*** Begin section ***

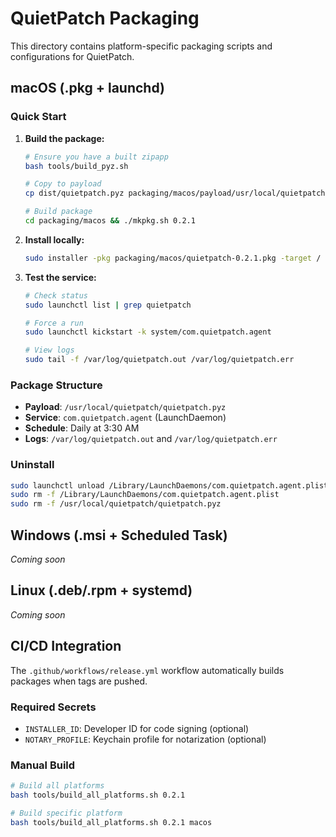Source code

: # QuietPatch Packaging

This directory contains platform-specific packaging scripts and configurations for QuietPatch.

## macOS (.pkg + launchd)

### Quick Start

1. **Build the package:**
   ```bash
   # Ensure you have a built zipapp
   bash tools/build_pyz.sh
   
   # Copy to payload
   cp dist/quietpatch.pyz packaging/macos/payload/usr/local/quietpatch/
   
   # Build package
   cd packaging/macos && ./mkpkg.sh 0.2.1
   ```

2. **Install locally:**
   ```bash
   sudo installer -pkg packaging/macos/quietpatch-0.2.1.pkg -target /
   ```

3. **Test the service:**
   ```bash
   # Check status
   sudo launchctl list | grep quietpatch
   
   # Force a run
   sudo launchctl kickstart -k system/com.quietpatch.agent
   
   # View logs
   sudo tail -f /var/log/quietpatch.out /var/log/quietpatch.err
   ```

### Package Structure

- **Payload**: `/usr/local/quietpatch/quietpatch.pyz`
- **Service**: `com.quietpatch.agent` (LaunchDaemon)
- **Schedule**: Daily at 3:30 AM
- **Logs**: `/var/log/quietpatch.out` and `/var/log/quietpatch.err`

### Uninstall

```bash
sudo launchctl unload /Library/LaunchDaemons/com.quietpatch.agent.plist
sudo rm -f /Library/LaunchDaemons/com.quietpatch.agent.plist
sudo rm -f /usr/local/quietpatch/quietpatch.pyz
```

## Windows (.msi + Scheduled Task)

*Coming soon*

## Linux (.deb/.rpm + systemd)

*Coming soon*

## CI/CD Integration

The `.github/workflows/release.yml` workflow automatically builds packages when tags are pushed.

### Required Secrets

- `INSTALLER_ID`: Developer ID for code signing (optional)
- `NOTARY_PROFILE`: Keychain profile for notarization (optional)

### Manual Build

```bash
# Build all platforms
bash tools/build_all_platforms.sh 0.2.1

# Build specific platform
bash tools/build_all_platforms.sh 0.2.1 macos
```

*** End section ***

**WORK REQUIRED**:
Retype only the stretch of lines above starting at the one with "1. **Build the package:**" and stopping at the one with "### Package Structure", exactly as written, with both kept.

**OUTPUT OF THE TASK**:
1. **Build the package:**
   ```bash
   # Ensure you have a built zipapp
   bash tools/build_pyz.sh
   
   # Copy to payload
   cp dist/quietpatch.pyz packaging/macos/payload/usr/local/quietpatch/
   
   # Build package
   cd packaging/macos && ./mkpkg.sh 0.2.1
   ```

2. **Install locally:**
   ```bash
   sudo installer -pkg packaging/macos/quietpatch-0.2.1.pkg -target /
   ```

3. **Test the service:**
   ```bash
   # Check status
   sudo launchctl list | grep quietpatch
   
   # Force a run
   sudo launchctl kickstart -k system/com.quietpatch.agent
   
   # View logs
   sudo tail -f /var/log/quietpatch.out /var/log/quietpatch.err
   ```

### Package Structure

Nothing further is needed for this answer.